§ **Problem description**: Every record below should be printed exactly as it appears.

Dataset entries
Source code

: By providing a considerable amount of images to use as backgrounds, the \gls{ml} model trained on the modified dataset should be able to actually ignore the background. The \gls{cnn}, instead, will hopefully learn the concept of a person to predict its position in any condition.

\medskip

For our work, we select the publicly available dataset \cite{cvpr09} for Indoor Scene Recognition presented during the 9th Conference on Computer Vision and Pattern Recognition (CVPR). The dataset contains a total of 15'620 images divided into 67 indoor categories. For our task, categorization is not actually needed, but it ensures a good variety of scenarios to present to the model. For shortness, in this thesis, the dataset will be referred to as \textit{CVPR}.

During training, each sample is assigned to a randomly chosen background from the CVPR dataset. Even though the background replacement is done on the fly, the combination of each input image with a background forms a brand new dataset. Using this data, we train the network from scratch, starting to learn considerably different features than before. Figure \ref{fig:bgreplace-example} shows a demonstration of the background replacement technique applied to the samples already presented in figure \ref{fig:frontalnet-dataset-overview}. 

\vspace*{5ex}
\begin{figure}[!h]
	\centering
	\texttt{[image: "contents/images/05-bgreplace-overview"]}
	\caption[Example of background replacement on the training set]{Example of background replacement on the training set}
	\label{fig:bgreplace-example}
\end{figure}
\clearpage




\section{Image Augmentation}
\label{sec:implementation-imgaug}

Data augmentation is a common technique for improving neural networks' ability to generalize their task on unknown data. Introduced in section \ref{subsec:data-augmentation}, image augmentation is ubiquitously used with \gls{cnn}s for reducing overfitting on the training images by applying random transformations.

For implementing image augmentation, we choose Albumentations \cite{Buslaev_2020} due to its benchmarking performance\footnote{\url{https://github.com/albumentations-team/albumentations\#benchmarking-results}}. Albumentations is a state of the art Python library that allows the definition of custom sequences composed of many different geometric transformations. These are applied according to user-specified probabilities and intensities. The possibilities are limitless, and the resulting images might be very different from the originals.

§ **Solution for this task**:
Source code

: By providing a considerable amount of images to use as backgrounds, the \gls{ml} model trained on the modified dataset should be able to actually ignore the background. The \gls{cnn}, instead, will hopefully learn the concept of a person to predict its position in any condition.

\medskip

For our work, we select the publicly available dataset \cite{cvpr09} for Indoor Scene Recognition presented during the 9th Conference on Computer Vision and Pattern Recognition (CVPR). The dataset contains a total of 15'620 images divided into 67 indoor categories. For our task, categorization is not actually needed, but it ensures a good variety of scenarios to present to the model. For shortness, in this thesis, the dataset will be referred to as \textit{CVPR}.

During training, each sample is assigned to a randomly chosen background from the CVPR dataset. Even though the background replacement is done on the fly, the combination of each input image with a background forms a brand new dataset. Using this data, we train the network from scratch, starting to learn considerably different features than before. Figure \ref{fig:bgreplace-example} shows a demonstration of the background replacement technique applied to the samples already presented in figure \ref{fig:frontalnet-dataset-overview}. 

\vspace*{5ex}
\begin{figure}[!h]
	\centering
	\texttt{[image: "contents/images/05-bgreplace-overview"]}
	\caption[Example of background replacement on the training set]{Example of background replacement on the training set}
	\label{fig:bgreplace-example}
\end{figure}
\clearpage




\section{Image Augmentation}
\label{sec:implementation-imgaug}

Data augmentation is a common technique for improving neural networks' ability to generalize their task on unknown data. Introduced in section \ref{subsec:data-augmentation}, image augmentation is ubiquitously used with \gls{cnn}s for reducing overfitting on the training images by applying random transformations.

For implementing image augmentation, we choose Albumentations \cite{Buslaev_2020} due to its benchmarking performance\footnote{\url{https://github.com/albumentations-team/albumentations\#benchmarking-results}}. Albumentations is a state of the art Python library that allows the definition of custom sequences composed of many different geometric transformations. These are applied according to user-specified probabilities and intensities. The possibilities are limitless, and the resulting images might be very different from the originals.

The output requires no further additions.